Our results lend support to the idea that phenotypic robustness of cellular morphology is a general property of a genotype rather than trait specific. A given strain's variability in nearly any morphological phenotype was correlated with its variability in most other phenotypes. This was true despite the fact that mean values for these same traits were not correlated (Supplementary Fig S5). Given that all of the strains we assayed are isogenic—or at least nearly so—aside from their unique single‐gene disruptions, we cannot say for sure that this concept is broadly applicable to populations that contain substantial amounts of genetic diversity. A recent analysis that is highly complementary to our own may shed some light on this question. Yvert et al (2013) used a nearly identical morphological phenotyping method to analyze within‐ and between‐genotype variability for a collection of wild yeast isolates representing diverse genetic backgrounds. It seems more common in their dataset than in ours that a given strain will show relatively large amounts of variance within specific sets of phenotypes but not others. However, they do identify some genotypes that are globally more variable than others. These genotypes do not cluster into a single S. cerevisiae lineage or habitat of origin (Yvert et al, 2013), suggesting that several evolutionary transitions to high global variance have occurred under different ecological pressures and that small numbers of mutations may modulate general morphological robustness in nature.
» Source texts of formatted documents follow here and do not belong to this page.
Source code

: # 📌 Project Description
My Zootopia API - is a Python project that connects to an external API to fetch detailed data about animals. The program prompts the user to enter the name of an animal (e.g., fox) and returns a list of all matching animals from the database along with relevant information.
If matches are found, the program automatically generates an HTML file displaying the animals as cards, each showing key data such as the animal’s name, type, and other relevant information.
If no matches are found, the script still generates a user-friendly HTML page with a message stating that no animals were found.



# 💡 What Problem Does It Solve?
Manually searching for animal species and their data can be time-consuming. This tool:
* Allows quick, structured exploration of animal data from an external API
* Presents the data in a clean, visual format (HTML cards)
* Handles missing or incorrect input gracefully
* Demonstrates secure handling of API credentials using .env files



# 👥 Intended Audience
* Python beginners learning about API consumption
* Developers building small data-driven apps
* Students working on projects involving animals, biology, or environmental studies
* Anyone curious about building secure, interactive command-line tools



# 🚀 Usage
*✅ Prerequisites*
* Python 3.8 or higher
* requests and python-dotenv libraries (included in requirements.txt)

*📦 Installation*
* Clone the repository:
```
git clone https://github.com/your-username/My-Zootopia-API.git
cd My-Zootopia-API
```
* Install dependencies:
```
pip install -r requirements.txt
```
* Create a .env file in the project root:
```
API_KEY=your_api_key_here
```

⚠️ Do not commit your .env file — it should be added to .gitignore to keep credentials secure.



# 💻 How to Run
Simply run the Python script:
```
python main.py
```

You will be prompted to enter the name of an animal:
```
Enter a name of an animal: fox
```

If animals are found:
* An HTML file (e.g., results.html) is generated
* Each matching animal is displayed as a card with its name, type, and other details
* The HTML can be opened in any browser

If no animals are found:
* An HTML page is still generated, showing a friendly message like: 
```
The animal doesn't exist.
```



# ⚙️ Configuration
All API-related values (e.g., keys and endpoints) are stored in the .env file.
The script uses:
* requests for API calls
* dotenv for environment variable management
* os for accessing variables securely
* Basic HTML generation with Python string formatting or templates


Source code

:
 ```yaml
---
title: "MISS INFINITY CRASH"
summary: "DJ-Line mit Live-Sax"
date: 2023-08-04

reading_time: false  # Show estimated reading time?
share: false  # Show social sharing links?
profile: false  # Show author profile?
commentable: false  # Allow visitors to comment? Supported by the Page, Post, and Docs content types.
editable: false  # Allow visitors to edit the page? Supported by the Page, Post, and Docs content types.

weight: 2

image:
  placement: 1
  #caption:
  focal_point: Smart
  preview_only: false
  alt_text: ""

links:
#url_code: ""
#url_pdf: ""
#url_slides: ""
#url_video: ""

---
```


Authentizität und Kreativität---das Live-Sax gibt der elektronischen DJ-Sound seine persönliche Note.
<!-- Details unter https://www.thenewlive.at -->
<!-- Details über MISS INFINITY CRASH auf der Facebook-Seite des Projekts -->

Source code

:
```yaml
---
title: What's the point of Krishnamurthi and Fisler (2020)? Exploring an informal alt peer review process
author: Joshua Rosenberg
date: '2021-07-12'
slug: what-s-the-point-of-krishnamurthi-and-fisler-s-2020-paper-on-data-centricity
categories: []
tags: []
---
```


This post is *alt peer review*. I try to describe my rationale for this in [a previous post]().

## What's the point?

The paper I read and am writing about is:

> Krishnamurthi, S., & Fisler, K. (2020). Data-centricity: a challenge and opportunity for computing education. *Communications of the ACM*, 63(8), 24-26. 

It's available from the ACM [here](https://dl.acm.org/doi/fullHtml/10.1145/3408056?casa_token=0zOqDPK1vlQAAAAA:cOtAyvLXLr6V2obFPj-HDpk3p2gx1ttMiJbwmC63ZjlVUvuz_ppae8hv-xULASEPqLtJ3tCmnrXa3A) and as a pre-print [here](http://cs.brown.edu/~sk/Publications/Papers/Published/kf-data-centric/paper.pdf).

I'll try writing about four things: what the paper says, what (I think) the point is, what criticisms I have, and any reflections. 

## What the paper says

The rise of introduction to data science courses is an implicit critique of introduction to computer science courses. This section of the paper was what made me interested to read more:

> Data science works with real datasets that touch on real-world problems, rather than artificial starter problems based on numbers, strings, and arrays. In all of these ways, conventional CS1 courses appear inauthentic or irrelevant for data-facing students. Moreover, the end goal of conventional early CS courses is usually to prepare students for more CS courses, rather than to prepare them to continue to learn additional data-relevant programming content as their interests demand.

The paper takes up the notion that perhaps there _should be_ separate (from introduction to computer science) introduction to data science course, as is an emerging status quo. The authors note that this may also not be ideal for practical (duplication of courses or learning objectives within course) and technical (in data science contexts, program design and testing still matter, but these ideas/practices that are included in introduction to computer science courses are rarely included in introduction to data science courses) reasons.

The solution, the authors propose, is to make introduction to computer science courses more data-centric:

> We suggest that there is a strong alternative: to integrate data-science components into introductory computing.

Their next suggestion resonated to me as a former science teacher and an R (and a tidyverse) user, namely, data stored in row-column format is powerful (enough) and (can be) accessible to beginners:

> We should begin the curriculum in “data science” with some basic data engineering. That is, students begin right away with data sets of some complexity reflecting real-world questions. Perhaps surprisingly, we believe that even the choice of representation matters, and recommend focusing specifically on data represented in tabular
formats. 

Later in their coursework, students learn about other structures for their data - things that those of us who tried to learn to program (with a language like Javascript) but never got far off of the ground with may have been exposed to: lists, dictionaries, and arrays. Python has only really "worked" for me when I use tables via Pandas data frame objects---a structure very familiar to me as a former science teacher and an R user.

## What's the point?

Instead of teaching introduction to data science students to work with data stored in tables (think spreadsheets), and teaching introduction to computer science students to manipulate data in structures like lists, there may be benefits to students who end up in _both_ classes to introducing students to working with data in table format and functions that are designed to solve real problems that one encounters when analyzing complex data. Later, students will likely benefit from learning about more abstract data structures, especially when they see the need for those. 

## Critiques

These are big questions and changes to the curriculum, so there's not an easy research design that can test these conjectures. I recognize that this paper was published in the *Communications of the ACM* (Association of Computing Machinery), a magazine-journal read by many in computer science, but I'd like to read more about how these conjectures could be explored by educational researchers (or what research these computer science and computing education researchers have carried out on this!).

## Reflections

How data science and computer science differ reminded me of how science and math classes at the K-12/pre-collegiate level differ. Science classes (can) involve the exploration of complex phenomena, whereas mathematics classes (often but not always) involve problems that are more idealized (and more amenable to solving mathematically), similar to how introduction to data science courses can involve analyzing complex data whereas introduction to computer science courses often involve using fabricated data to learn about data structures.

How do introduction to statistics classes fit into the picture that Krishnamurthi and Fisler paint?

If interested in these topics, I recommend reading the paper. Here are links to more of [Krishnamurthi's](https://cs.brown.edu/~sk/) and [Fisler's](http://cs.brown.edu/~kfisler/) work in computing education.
The relative evolutionary costs and benefits of robustness versus heterogeneity depend on the selective regime and, in particular, on the predictability of the environment (Levy and Siegal, 2012). The existence of differences in morphological variation between natural isolates suggests that evolution might tune robustness (Yvert et al, 2013). Further study will be required to determine whether these differences are indeed adaptive. Genetic mapping of the differences between wild strains could also test whether genes with high phenotypic potential are the ones harboring alleles that confer different levels of robustness, or instead whether unknown constraints prevent genes with high phenotypic potential from varying in nature. In the same vein, it is of interest to better understand how differences in morphological phenotype distributions relate to differences in growth‐rate distributions. Wild isolates do differ in their growth‐rate variances (Ziv et al, 2013). The ecological relevance of these differences is unknown as yet, but growth‐rate heterogeneity has been shown in the laboratory to be plausibly adaptive by enabling a population to hedge its bets against acute environmental changes (Levy et al, 2012).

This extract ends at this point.